Conceptual design of F-2 nanosatellite (by FSpace)

Since 1957, with more than 50 years of exploring space, the lower thermosphere (90-320 km) is the least explored layer of the atmosphere. Satellites and space stations usually orbit at altitude over 320km (to increase orbital lifetime) Atmospheric Explorers were flown in the past in highly elliptical orbits (typically: 200 km perigee, 3000 km apogee); they carried experiments for in-situ measurements but the time spent in the region of interest below 320 km was only a few tens of minutes. Nowadays, sounding rocket flights provide the only in-situ measurements. While they do explore the whole lower thermosphere, the time spent in this region is rather short (a few minutes), there are only a few flights per year and they only provide measurements along a single column. Powerful remote-sensing instruments on board Earth observation satellites in higher orbits (600–800 km) receive the backscattered signals from atmospheric constituents at various altitudes. While this is an excellent tool for exploring the lower layers of the atmosphere up to about 100 km, it is not ideally suited for exploring the lower thermosphere because there the atmosphere is so rarefied that the return signal is weak. The same holds for remote-sensing observations from the ground with lidars and radars.

QB50 is an international network of 50 CubeSats for multi-point, in-situ measurements in the lower thermosphere and re-entry research proposed by the von Karman Institute. It has the scientific objective to study in situ the temporal and spatial variations of a number of key constituents and parameters in the lower thermosphere (90-320 km) with a network of 50 double CubeSats, separated by a few hundred kilometres and carrying identical sensors. QB50 will also study the re-entry process by measuring a number of key parameters during re-entry and by comparing predicted and actual CubeSat trajectories and orbital lifetimes.

The multi-point, in-situ measurements of QB50 will be complementary to the remote-sensing observations by the instruments on Earth observation satellites and the remote-sensing observations from the ground with lidars and radars. All atmospheric models, and ultimately thousands of users of these models, will benefit from the measurements obtained by QB50 in the lower thermosphere.
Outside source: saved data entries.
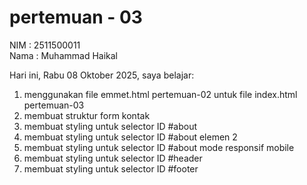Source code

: # pertemuan - 03

NIM : 2511500011<br>
Nama : Muhammad Haikal

Hari ini, Rabu 08  Oktober 2025, saya belajar:
<ol>
    <li>menggunakan file emmet.html pertemuan-02 untuk file index.html pertemuan-03</li>
    <li>membuat struktur form kontak</li>
    <li>membuat styling untuk selector ID #about</li>
    <li>membuat styling untuk selector ID #about elemen 2</li>
    <li>membuat styling untuk selector ID #about mode responsif mobile</li>
    <li>membuat styling untuk selector ID #header</li>
    <li>membuat styling untuk selector ID #footer</li>
</ol>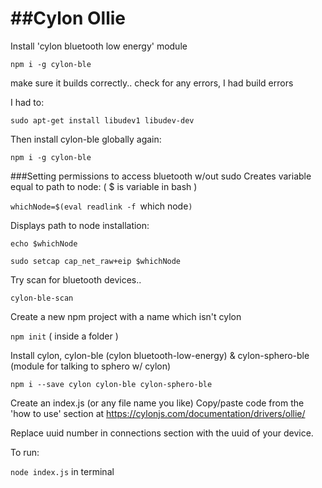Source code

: ##Cylon Ollie
=============

Install 'cylon bluetooth low energy' module

  `npm i -g cylon-ble`

make sure it builds correctly..
check for any errors, I had build errors

I had to:

  `sudo apt-get install libudev1 libudev-dev`

Then install cylon-ble globally again:

  `npm i -g cylon-ble`

###Setting permissions to access bluetooth w/out sudo
Creates variable equal to path to node: ( $ is variable in bash )

  `whichNode=$(eval readlink -f `which node`)`

Displays path to node installation:

`echo $whichNode`

`sudo setcap cap_net_raw+eip $whichNode`

Try scan for bluetooth devices..

  `cylon-ble-scan`

Create a new npm project with a name which isn't cylon  

  `npm init` ( inside a folder )

Install cylon, cylon-ble (cylon bluetooth-low-energy) & cylon-sphero-ble (module for talking to sphero w/ cylon)

  `npm i --save cylon cylon-ble cylon-sphero-ble`

Create an index.js (or any file name you like)
Copy/paste code from the 'how to use' section at https://cylonjs.com/documentation/drivers/ollie/

Replace uuid number in connections section with the uuid of your device.

To run:

  `node index.js` in terminal
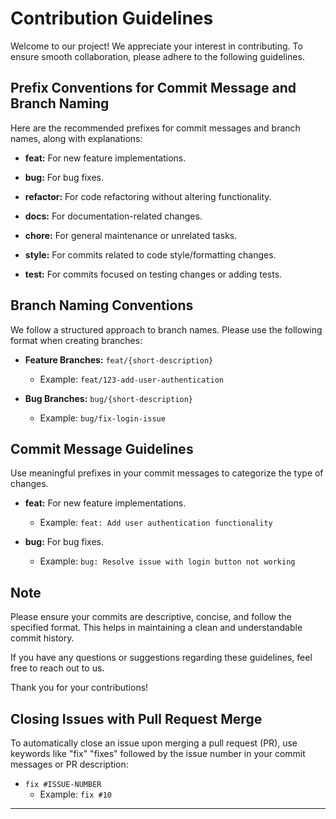 # Contribution Guidelines

Welcome to our project! We appreciate your interest in contributing. To ensure smooth collaboration, please adhere to the following guidelines.

## Prefix Conventions for Commit Message and Branch Naming

Here are the recommended prefixes for commit messages and branch names, along with explanations:

- **feat:** For new feature implementations.

- **bug:** For bug fixes.

- **refactor:** For code refactoring without altering functionality.

- **docs:** For documentation-related changes.

- **chore:** For general maintenance or unrelated tasks.

- **style:** For commits related to code style/formatting changes.

- **test:** For commits focused on testing changes or adding tests.


## Branch Naming Conventions

We follow a structured approach to branch names. Please use the following format when creating branches:

- **Feature Branches:** `feat/{short-description}`
  - Example: `feat/123-add-user-authentication`
  
- **Bug Branches:** `bug/{short-description}`
  - Example: `bug/fix-login-issue`

## Commit Message Guidelines

Use meaningful prefixes in your commit messages to categorize the type of changes.

- **feat:** For new feature implementations.
  - Example: `feat: Add user authentication functionality`

- **bug:** For bug fixes.
  - Example: `bug: Resolve issue with login button not working`

## Note

Please ensure your commits are descriptive, concise, and follow the specified format. This helps in maintaining a clean and understandable commit history.

If you have any questions or suggestions regarding these guidelines, feel free to reach out to us.

Thank you for your contributions!

## Closing Issues with Pull Request Merge

To automatically close an issue upon merging a pull request (PR), use keywords like "fix" "fixes" followed by the issue number in your commit messages or PR description:

- `
fix #ISSUE-NUMBER
`
  - Example: `fix #10`

---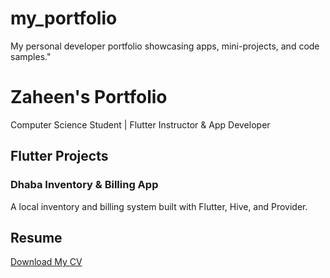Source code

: # my_portfolio
My personal developer portfolio showcasing apps, mini-projects, and code samples."

# Zaheen's Portfolio

 Computer Science Student | Flutter Instructor & App Developer

## Flutter Projects

### Dhaba Inventory & Billing App
A local inventory and billing system built with Flutter, Hive, and Provider.


## Resume
[Download My CV](./Zaheen_CV.pdf)


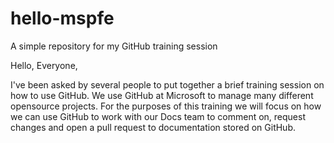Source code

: # hello-mspfe
A simple repository for my GitHub training session

Hello, Everyone,

I've been asked by several people to put together a brief training session on how to use GitHub.  We use GitHub at Microsoft to manage many different opensource projects. For the purposes of this training we will focus on how we can use GitHub to work with our Docs team to comment on, request changes and open a pull request to documentation stored on GitHub.

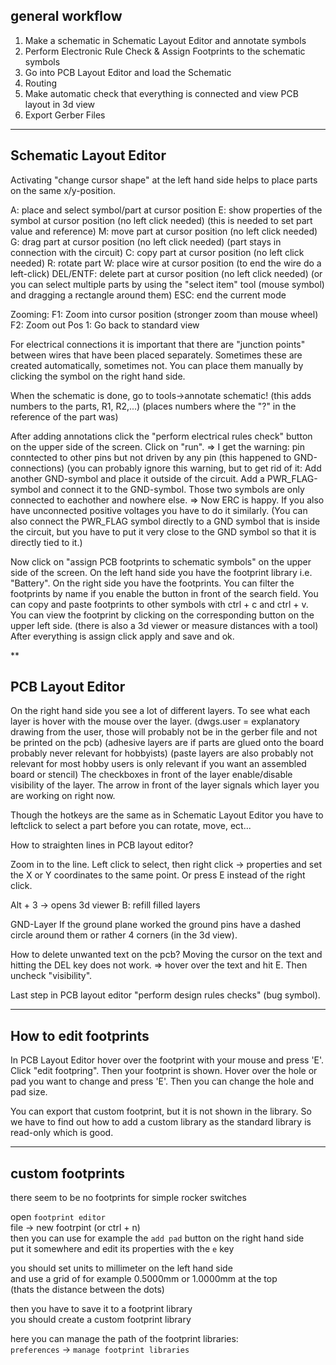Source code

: ## general workflow

1. Make a schematic in Schematic Layout Editor and annotate symbols
2. Perform Electronic Rule Check & Assign Footprints to the schematic symbols
3. Go into PCB Layout Editor and load the Schematic
4. Routing
5. Make automatic check that everything is connected and view PCB layout in 3d view
6. Export Gerber Files

***
## Schematic Layout Editor

Activating "change cursor shape" at the left hand side helps to place parts on the same x/y-position.

A: place and select symbol/part at cursor position
E: show properties of the symbol at cursor position (no left click needed)
(this is needed to set part value and reference)
M: move part at cursor position (no left click needed)
G: drag part at cursor position (no left click needed) (part stays in connection with the circuit)
C: copy part at cursor position (no left click needed)
R: rotate part
W: place wire at cursor position (to end the wire do a left-click)
DEL/ENTF: delete part at cursor position (no left click needed)
(or you can select multiple parts by using the "select item" tool (mouse symbol)
and dragging a rectangle around them)
ESC: end the current mode


Zooming:
F1: Zoom into cursor position (stronger zoom than mouse wheel)
F2: Zoom out
Pos 1: Go back to standard view

For electrical connections it is important that there are "junction points" between wires
that have been placed separately. Sometimes these are created automatically, sometimes not.
You can place them manually by clicking the symbol on the right hand side.

When the schematic is done, go to tools->annotate schematic!
(this adds numbers to the parts, R1, R2,...)
(places numbers where the "?" in the reference of the part was)

After adding annotations click the "perform electrical rules check" button on the upper side of the screen.
Click on "run".
=> I get the warning: pin conntected to other pins but not driven by any pin
(this happened to GND-connections)
(you can probably ignore this warning, but to get rid of it:
Add another GND-symbol and place it outside of the circuit.
Add a PWR_FLAG-symbol and connect it to the GND-symbol.
Those two symbols are only connected to eachother and nowhere else.
=> Now ERC is happy.
If you also have unconnected positive voltages you have to do it similarly.
(You can also connect the PWR_FLAG symbol directly to a GND symbol that is inside the circuit,
but you have to put it very close to the GND symbol so that it is directly tied to it.)

Now click on "assign PCB footprints to schematic symbols" on the upper side of the screen.
On the left hand side you have the footprint library i.e. "Battery".
On the right side you have the footprints.
You can filter the footprints by name if you enable the button in front of the search field.
You can copy and paste footprints to other symbols with ctrl + c and ctrl + v.
You can view the footprint by clicking on the corresponding button on the upper left side.
(there is also a 3d viewer or measure distances with a tool)
After everything is assign click apply and save and ok.

**
## PCB Layout Editor

On the right hand side you see a lot of different layers.
To see what each layer is hover with the mouse over the layer.
(dwgs.user = explanatory drawing from the user, those will probably not be in the gerber file
and not be printed on the pcb)
(adhesive layers are if parts are glued onto the board probably never relevant for hobbyists)
(paste layers are also probably not relevant for most hobby users
is only relevant if you want an assembled board or stencil)
The checkboxes in front of the layer enable/disable visibility of the layer.
The arrow in front of the layer signals which layer you are working on right now.

Though the hotkeys are the same as in Schematic Layout Editor you have to leftclick to select a part
before you can rotate, move, ect...


How to straighten lines in PCB layout editor?

Zoom in to the line. Left click to select, then right click -> properties and set the X or Y coordinates to the same point.
Or press E instead of the right click.

Alt + 3  -> opens 3d viewer
B: refill filled layers



GND-Layer
If the ground plane worked the ground pins have a dashed circle around them or rather 4 corners (in the 3d view).

How to delete unwanted text on the pcb?
Moving the cursor on the text and hitting the DEL key does not work.
=> hover over the text and hit E. Then uncheck "visibility".

Last step in PCB layout editor "perform design rules checks" (bug symbol).

***
## How to edit footprints

In PCB Layout Editor hover over the footprint with your mouse and press 'E'.
Click "edit footpring". Then your footprint is shown.
Hover over the hole or pad you want to change and press 'E'.
Then you can change the hole and pad size.

You can export that custom footprint, but it is not shown in the library.
So we have to find out how to add a custom library as the standard library is read-only which is good.

***
## custom footprints

there seem to be no footprints for simple rocker switches

open `footprint editor` \
file -> new footrpint (or ctrl + n) \
then you can use for example the `add pad` button on the right hand side \
put it somewhere and edit its properties with the `e` key

you should set units to millimeter on the left hand side\
and use a grid of for example 0.5000mm or 1.0000mm at the top\
(thats the distance between the dots)

then you have to save it to a footprint library \
you should create a custom footprint library

here you can manage the path of the footprint libraries:\
`preferences` -> `manage footprint libraries`
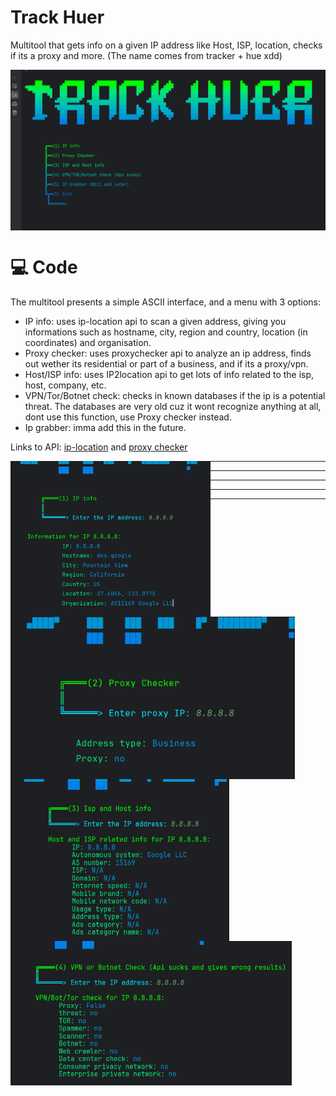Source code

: # Track Huer
Multitool that gets info on a given IP address like Host, ISP, location, checks if its a proxy and more. (The name comes from tracker + hue xdd)

<img align="middle" src="media/trackhuer5.png" width="600" />

# 💻 Code
The multitool presents a simple ASCII interface, and a menu with 3 options:

- IP info: uses ip-location api to scan a given address, giving you informations such as hostname, city, region and country, location (in coordinates) and organisation.
- Proxy checker: uses proxychecker api to analyze an ip address, finds out wether its residential or part of a business, and if its a proxy/vpn.
- Host/ISP info: uses IP2location api to get lots of info related to the isp, host, company, etc.
- VPN/Tor/Botnet check: checks in known databases if the ip is a potential threat. The databases are very old cuz it wont recognize anything at all, dont use this function, use Proxy checker instead. 
- Ip grabber: imma add this in the future. 

Links to API: [ip-location](https://api.iplocation.net/) and [proxy checker](https://proxycheck.io/)

<img align="left" src="media/trackhuer3.png" width="320" />
<img align="left" src="media/trackhuer4.png" width="455" />
<p> </p> 

---

---

---

---

---

<img align="left" src="media/trackhuer6.png" width="350" /> 


<img align="left" src="media/trackhuer7.png" width="450" />
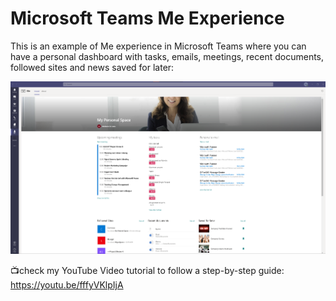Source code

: # Microsoft Teams Me Experience

This is an example of Me experience in Microsoft Teams where you can have a personal dashboard with tasks, emails, meetings, recent documents, followed sites and news saved for later:

![Microsoft Teams Me Experience](Preview.png)

📺check my YouTube Video tutorial to follow a step-by-step guide:
https://youtu.be/fffyVKlpIjA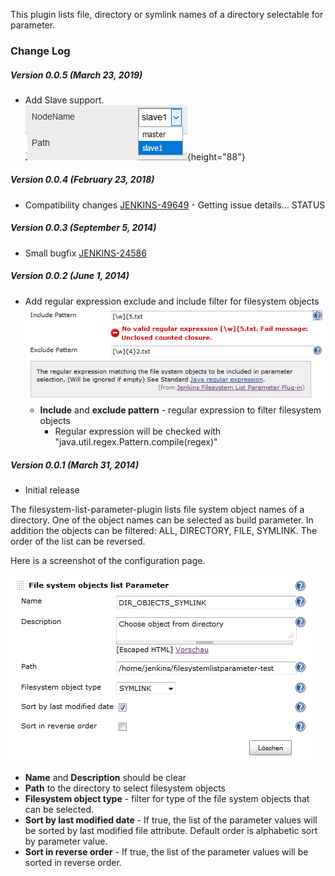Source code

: This plugin lists file, directory or symlink names of a directory
selectable for parameter.

### Change Log

##### Version 0.0.5 (March 23, 2019)

-   Add Slave support.  
    ![](docs/images/image2019-3-23_22-1-49.png){height="88"}

##### Version 0.0.4 (February 23, 2018)

-   Compatibility changes [
    JENKINS-49649](https://issues.jenkins.io/browse/JENKINS-49649) -
    Getting issue details... STATUS

##### Version 0.0.3 (September 5, 2014)

-   Small bugfix
    [JENKINS-24586](https://issues.jenkins-ci.org/browse/JENKINS-24586)

##### Version 0.0.2 (June 1, 2014)

-   Add regular expression exclude and include filter for filesystem
    objects  
    ![](docs/images/File_system_objects_list_Parameter_RegEx-Feature.PNG)
    -   **Include** and **exclude pattern** - regular expression to
        filter filesystem objects
        -   Regular expression will be checked with
            "java.util.regex.Pattern.compile(regex)"

##### Version 0.0.1 (March 31, 2014)

-   Initial release

The filesystem-list-parameter-plugin lists file system object names of a
directory. One of the object names can be selected as build parameter.
In addition the objects can be filtered: ALL, DIRECTORY, FILE, SYMLINK.
The order of the list can be reversed.

Here is a screenshot of the configuration page.

![](docs/images/File_system_objects_list_Parameter2.PNG)

-   **Name** and **Description** should be clear
-   **Path** to the directory to select filesystem objects
-   **Filesystem object type** - filter for type of the file system
    objects that can be selected.
-   **Sort by last modified date** - If true, the list of the parameter
    values will be sorted by last modified file attribute. Default order
    is alphabetic sort by parameter value.
-   **Sort in reverse order** - If true, the list of the parameter
    values will be sorted in reverse order.
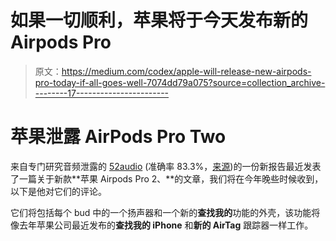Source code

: # 如果一切顺利，苹果将于今天发布新的 Airpods Pro

> 原文：<https://medium.com/codex/apple-will-release-new-airpods-pro-today-if-all-goes-well-7074dd79a075?source=collection_archive---------17----------------------->

# 苹果泄露 AirPods Pro Two

来自专门研究音频泄露的 [52audio](https://appletrack.com/52audio/) (准确率 83.3%，[来源](https://www.52audio.com/archives/123351.html))的一份新报告最近发表了一篇关于新款**苹果 Airpods Pro 2、**的文章，我们将在今年晚些时候收到，以下是他对它们的评论。

它们将包括每个 bud 中的一个扬声器和一个新的**查找我的**功能的外壳，该功能将像去年苹果公司最近发布的**查找我的 iPhone** 和**新的 AirTag** 跟踪器一样工作。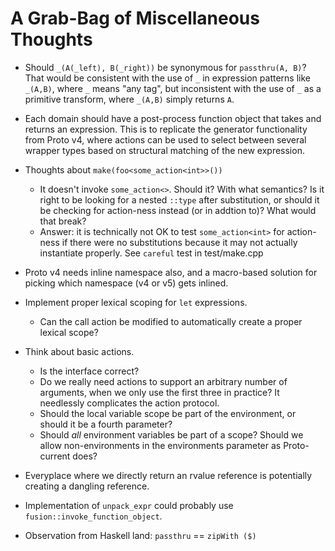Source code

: A Grab-Bag of Miscellaneous Thoughts
====================================

* Should `_(A(_left), B(_right))` be synonymous for `passthru(A, B)`? That would be consistent with the
  use of `_` in expression patterns like `_(A,B)`, where `_` means "any tag", but inconsistent with
  the use of `_` as a primitive transform, where `_(A,B)` simply returns `A`.

* Each domain should have a post-process function object that takes and returns an expression. This
  is to replicate the generator functionality from Proto v4, where actions can be used to select
  between several wrapper types based on structural matching of the new expression.

* Thoughts about `make(foo<some_action<int>>())`
    + It doesn't invoke `some_action<>`. Should it? With what semantics? Is it right to be looking
      for a nested `::type` after substitution, or should it be checking for action-ness instead
      (or in addtion to)? What would that break?
    + Answer: it is technically not OK to test `some_action<int>` for action-ness if there were
      no substitutions because it may not actually instantiate properly. See `careful` test in
      test/make.cpp

* Proto v4 needs inline namespace also, and a macro-based solution for picking which namespace
  (v4 or v5) gets inlined.

* Implement proper lexical scoping for `let` expressions.
    + Can the call action be modified to automatically create a proper lexical scope?

* Think about basic actions.
    + Is the interface correct?
    + Do we really need actions to support an arbitrary number of arguments, when we only use
      the first three in practice? It needlessly complicates the action protocol.
    + Should the local variable scope be part of the environment, or should it be a
      fourth parameter?
    + Should *all* environment variables be part of a scope? Should we allow
      non-environments in the environments parameter as Proto-current does?

* Everyplace where we directly return an rvalue reference is potentially creating a dangling
  reference.

* Implementation of `unpack_expr` could probably use `fusion::invoke_function_object`.

* Observation from Haskell land: `passthru` == `zipWith ($)`
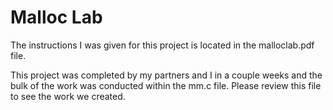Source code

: # Malloc Lab
The instructions I was given for this project is located in the malloclab.pdf file.

This project was completed by my partners and I in a couple weeks and the bulk of the work was conducted within the mm.c file. Please review this file to see the work we created.
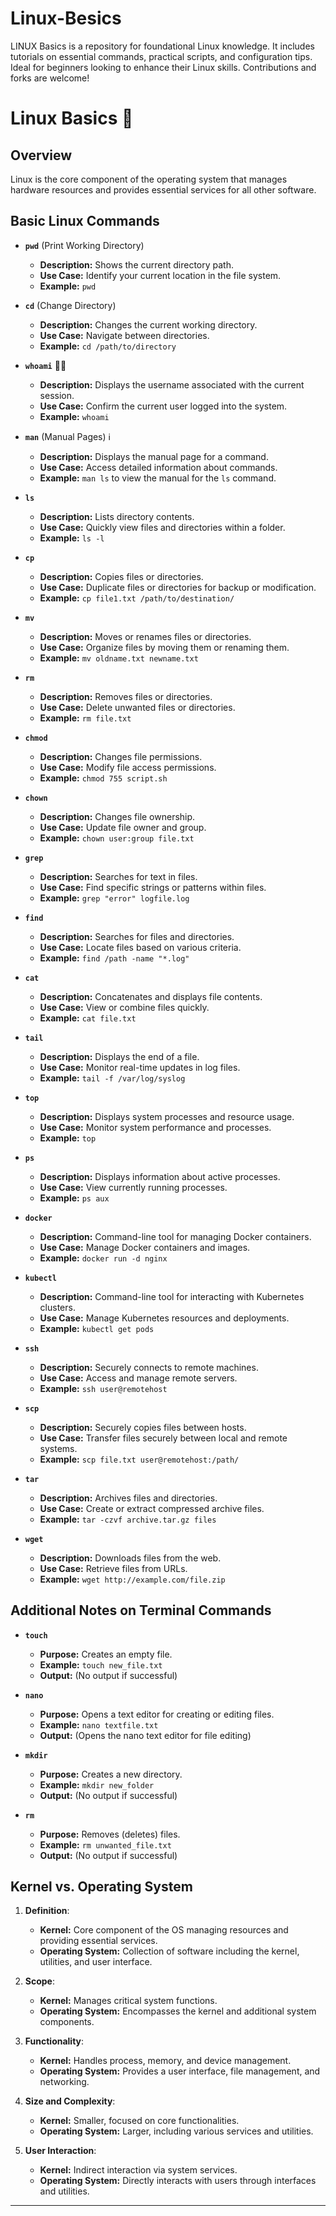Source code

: # Linux-Besics
LINUX Basics is a repository for foundational Linux knowledge. It includes tutorials on essential commands, practical scripts, and configuration tips. Ideal for beginners looking to enhance their Linux skills. Contributions and forks are welcome!

# Linux Basics 🐧

## Overview

Linux is the core component of the operating system that manages hardware resources and provides essential services for all other software.

## Basic Linux Commands

- **`pwd`** (Print Working Directory)
  - **Description:** Shows the current directory path.
  - **Use Case:** Identify your current location in the file system.
  - **Example:** `pwd`

- **`cd`** (Change Directory)
  - **Description:** Changes the current working directory.
  - **Use Case:** Navigate between directories.
  - **Example:** `cd /path/to/directory`

- **`whoami`** 🧑‍💻
  - **Description:** Displays the username associated with the current session.
  - **Use Case:** Confirm the current user logged into the system.
  - **Example:** `whoami`

- **`man`** (Manual Pages) ℹ️
  - **Description:** Displays the manual page for a command.
  - **Use Case:** Access detailed information about commands.
  - **Example:** `man ls` to view the manual for the `ls` command.

- **`ls`**
  - **Description:** Lists directory contents.
  - **Use Case:** Quickly view files and directories within a folder.
  - **Example:** `ls -l`

- **`cp`**
  - **Description:** Copies files or directories.
  - **Use Case:** Duplicate files or directories for backup or modification.
  - **Example:** `cp file1.txt /path/to/destination/`

- **`mv`**
  - **Description:** Moves or renames files or directories.
  - **Use Case:** Organize files by moving them or renaming them.
  - **Example:** `mv oldname.txt newname.txt`

- **`rm`**
  - **Description:** Removes files or directories.
  - **Use Case:** Delete unwanted files or directories.
  - **Example:** `rm file.txt`

- **`chmod`**
  - **Description:** Changes file permissions.
  - **Use Case:** Modify file access permissions.
  - **Example:** `chmod 755 script.sh`

- **`chown`**
  - **Description:** Changes file ownership.
  - **Use Case:** Update file owner and group.
  - **Example:** `chown user:group file.txt`

- **`grep`**
  - **Description:** Searches for text in files.
  - **Use Case:** Find specific strings or patterns within files.
  - **Example:** `grep "error" logfile.log`

- **`find`**
  - **Description:** Searches for files and directories.
  - **Use Case:** Locate files based on various criteria.
  - **Example:** `find /path -name "*.log"`

- **`cat`**
  - **Description:** Concatenates and displays file contents.
  - **Use Case:** View or combine files quickly.
  - **Example:** `cat file.txt`

- **`tail`**
  - **Description:** Displays the end of a file.
  - **Use Case:** Monitor real-time updates in log files.
  - **Example:** `tail -f /var/log/syslog`

- **`top`**
  - **Description:** Displays system processes and resource usage.
  - **Use Case:** Monitor system performance and processes.
  - **Example:** `top`

- **`ps`**
  - **Description:** Displays information about active processes.
  - **Use Case:** View currently running processes.
  - **Example:** `ps aux`

- **`docker`**
  - **Description:** Command-line tool for managing Docker containers.
  - **Use Case:** Manage Docker containers and images.
  - **Example:** `docker run -d nginx`

- **`kubectl`**
  - **Description:** Command-line tool for interacting with Kubernetes clusters.
  - **Use Case:** Manage Kubernetes resources and deployments.
  - **Example:** `kubectl get pods`

- **`ssh`**
  - **Description:** Securely connects to remote machines.
  - **Use Case:** Access and manage remote servers.
  - **Example:** `ssh user@remotehost`

- **`scp`**
  - **Description:** Securely copies files between hosts.
  - **Use Case:** Transfer files securely between local and remote systems.
  - **Example:** `scp file.txt user@remotehost:/path/`

- **`tar`**
  - **Description:** Archives files and directories.
  - **Use Case:** Create or extract compressed archive files.
  - **Example:** `tar -czvf archive.tar.gz files`

- **`wget`**
  - **Description:** Downloads files from the web.
  - **Use Case:** Retrieve files from URLs.
  - **Example:** `wget http://example.com/file.zip`

## Additional Notes on Terminal Commands

- **`touch`**
  - **Purpose:** Creates an empty file.
  - **Example:** `touch new_file.txt`
  - **Output:** (No output if successful)

- **`nano`**
  - **Purpose:** Opens a text editor for creating or editing files.
  - **Example:** `nano textfile.txt`
  - **Output:** (Opens the nano text editor for file editing)

- **`mkdir`**
  - **Purpose:** Creates a new directory.
  - **Example:** `mkdir new_folder`
  - **Output:** (No output if successful)

- **`rm`**
  - **Purpose:** Removes (deletes) files.
  - **Example:** `rm unwanted_file.txt`
  - **Output:** (No output if successful)

## Kernel vs. Operating System

1. **Definition**:
   - **Kernel:** Core component of the OS managing resources and providing essential services.
   - **Operating System:** Collection of software including the kernel, utilities, and user interface.

2. **Scope**:
   - **Kernel:** Manages critical system functions.
   - **Operating System:** Encompasses the kernel and additional system components.

3. **Functionality**:
   - **Kernel:** Handles process, memory, and device management.
   - **Operating System:** Provides a user interface, file management, and networking.

4. **Size and Complexity**:
   - **Kernel:** Smaller, focused on core functionalities.
   - **Operating System:** Larger, including various services and utilities.

5. **User Interaction**:
   - **Kernel:** Indirect interaction via system services.
   - **Operating System:** Directly interacts with users through interfaces and utilities.

---
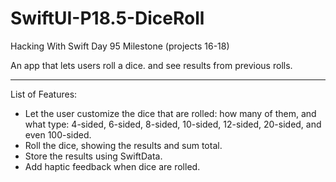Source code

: # SwiftUI-P18.5-DiceRoll
Hacking With Swift Day 95 Milestone (projects 16-18)

An app that lets users roll a dice. and see results from previous rolls.

---

List of Features:
- Let the user customize the dice that are rolled: how many of them, and what type: 4-sided, 6-sided, 8-sided, 10-sided, 12-sided, 20-sided, and even 100-sided.
- Roll the dice, showing the results and sum total.
- Store the results using SwiftData.
- Add haptic feedback when dice are rolled.
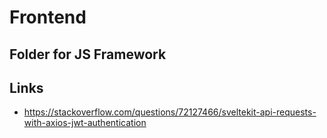 # Frontend

## Folder for JS Framework

## Links

- https://stackoverflow.com/questions/72127466/sveltekit-api-requests-with-axios-jwt-authentication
F-2 is a 2U CubeSat mission proposed by FSpace laboratory, FPT University to participate in QB50 project based on experience of FSpace team working in F-1 CubeSat project. The mission goals are to:

  • Collect scientific data of the lower thermosphere (from 330km down to 90km).
  • Demonstrate practical application of CubeSats, especially in a constellation of 50 CubeSats and a network of multiple ground stations around the world.
  • Providing an opportunity to experiment new technology, Commercial Off The Shelf (COTS) products such as testing a smartphone in space as an onboard computer for a nano-satellite

Besides these goals, F-2 project also has strong educational objectives such as providing hands-on-project experience on a space project to engineering/science students and promoting international cooperation/capacity building among universities around the world.